Hacker News new | ask | show | jobs
by advisedwang 3 days ago
It doesn't disprove a theory if it results in the physical universe violating NP!=P. In fact, we already know the universe violates NP!=P via the O(N) sorting algorithm[1]:

   for each element:
     cut a spaghetti strand to the a the length of the elemnet
     add strand to bundle of spaghetti
   
   hold spaghetti bundle vertical

   lower spaghetti bundle to a flat surface.

   loosen grip so that each spaghetti strand comes to rest on flat surface

   while there is spaghetti in the bundle:
     lower a second flat surface above the bundle until it touches the topmost spaghetti piece
     remove the piece, and output it's length
[1] which I learned about in "The New Turing Ominbus" by A K Dewdney
3 comments

What does sorting have to do with violating p != np?

The common bound on sorting is you can't do better than O(n lg n) worst-case, but that is strictly only for comparison sorts anyway.

For purely randomly distributed groups of n things.
I feel like there's some hidden complexity there. For any finite flat surface there's a point where not all the spaghetti will fit on it simultaneously.

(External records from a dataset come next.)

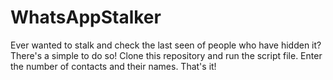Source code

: # WhatsAppStalker
Ever wanted to stalk and check the last seen of people who have hidden it? 
There's a simple to do so! 
Clone this repository and run the script file. 
Enter the number of contacts and their names. That's it!
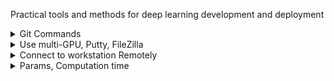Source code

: Practical tools and methods for deep learning development and deployment

<details>
  <summary> Git Commands </summary>

  👉 [Read more in about Git commands](GitCommands.md)

</details>

<details>
  <summary> Use multi-GPU, Putty, FileZilla</summary>

  👉 [Explore multi-GPU.md](GPU.md)

</details>

<details>
  <summary> Connect to workstation Remotely </summary>

  👉 [ConnectRemotely.md](Remote.md)

</details>

<details>
  <summary> Params, Computation time </summary>

  👉 [ParamsComputation.md](ParamsComputation.md)

</details>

So you have to do O(N) compression steps to find the bundle with the long strand. Locating the strand within the bundle also seems non-trivial if it's big enough. Both are easier to see if you start thinking about scaling to sorting like, square miles of spaghetti at a time.
i hate every time i hear about spaghettisort.

it is still O(n) weight to transport, so O(n^2) amortised; if you liken having a stronger hand that can carry more spaghetti to parallelisation, it's beaten by O(log^2 n) sorting algorithms on parallelised classical computers.